Fans wondered the same thing before Amaro offered the explination that they needed to trade Lee, as a part of the four-team deal that brought Roy Halladay to Philadelphia in order to boost their farm system.
Most fans didn’t buy it.
“When the trade happened, I actually got a text from [teammate] Jayson Werth and he was like, ‘What are we doing?’ And I was like, ‘Didn’t we get Halladay?’ And he was like, ‘Yeah, but we traded Lee.’ And my mouth dropped like, ‘That wasn’t part of the deal.’ ”

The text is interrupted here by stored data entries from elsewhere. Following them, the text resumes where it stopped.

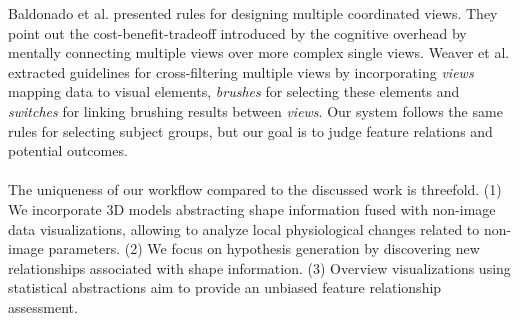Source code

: \documentclass[journal]{style/vgtc} 			          %
\begin{document}
Baldonado et al. \cite{Baldonado2000} presented rules for designing multiple coordinated views.
%
They point out the cost-benefit-tradeoff introduced by the cognitive overhead by mentally connecting multiple views over more complex single views. %
%
Weaver et al. \cite{Weaver2010} extracted guidelines for cross-filtering multiple views by incorporating \emph{views} mapping data to visual elements, \emph{brushes} for selecting these elements and \emph{switches} for linking brushing results between \emph{views}.
%
Our system follows the same rules for selecting subject groups, but our goal is to judge feature relations and potential outcomes.
\\\\
The uniqueness of our workflow compared to the discussed work is threefold.
%
(1) We incorporate 3D models abstracting shape information fused with non-image data visualizations, allowing to analyze local physiological changes related to non-image parameters.
%
(2) We focus on hypothesis generation by discovering new relationships associated with shape information. %
%
(3) Overview visualizations using statistical abstractions aim to provide an unbiased feature relationship assessment.

\end{document}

In fact, it wasn’t. It was in a completely separate trade, that just all happened at the same time. Technically, the Phillies could have gotten Halladay and kept Lee. The only thing they would have lost is the prospects they acquired from Seattle, in case you needed to be reminded of a scenario which was seldom forgotten in this city over the offseason.

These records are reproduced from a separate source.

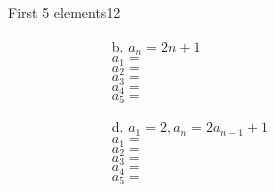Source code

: \documentclass[a4paper,12pt]{book}
\begin{document}
\begin{answersheetquestion}{2}{First 5 elements}{12}
\begin{figure}[h]
\begin{subfigure}{.5\textwidth}
        \end{subfigure}%
        \begin{subfigure}{.5\textwidth}
            \centering
            
            \begin{itemize}
                \item[b.] $a_{n} = 2n+1$ \\
                        $a_{1} = $ \iftoggle{answerkey}{ \begin{answer} 3 \end{answer} }{} \\
                        $a_{2} = $ \iftoggle{answerkey}{ \begin{answer} 5 \end{answer} }{} \\
                        $a_{3} = $ \iftoggle{answerkey}{ \begin{answer} 7 \end{answer} }{} \\
                        $a_{4} = $ \iftoggle{answerkey}{ \begin{answer} 9 \end{answer} }{} \\
                        $a_{5} = $ \iftoggle{answerkey}{ \begin{answer} 11 \end{answer} }{} \\
 
                \item[d.] $a_{1} = 2, a_{n} = 2 a_{n-1} + 1$ \\
                        $a_{1} = $ \iftoggle{answerkey}{ \begin{answer} 2 \end{answer} }{} \\
                        $a_{2} = $ \iftoggle{answerkey}{ \begin{answer} 5 \end{answer} }{} \\
                        $a_{3} = $ \iftoggle{answerkey}{ \begin{answer} 11 \end{answer} }{} \\
                        $a_{4} = $ \iftoggle{answerkey}{ \begin{answer} 23 \end{answer} }{} \\
                        $a_{5} = $ \iftoggle{answerkey}{ \begin{answer} 47 \end{answer} }{} \\
            \end{itemize}
        \end{subfigure}
        \end{figure}
    \end{answersheetquestion}
\end{document}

Rollins sides with the fans, who thought the loss was over money, calling the front office out.
“I thought we had enough to keep [Lee],” he said. “I thought we could have done enough to keep him. I guess that’s just a move the Yankees do. … That’s just the truth. The Yankees would have been like, ‘Hey, we got a chance to keep both of them. We’ll pay them both for a year or two and we got a chance to win a championship.’ ”
The reality is the Phils aren’t the Yanks. The Bronx Bombers nearly double the Phils’ payroll, which is fourth in the majors. Whether you agree with Jimmy or not, there’s a lot to be said of a guy who so blatantly speaks his mind and tells the truth. Maybe Donovan could take a few notes.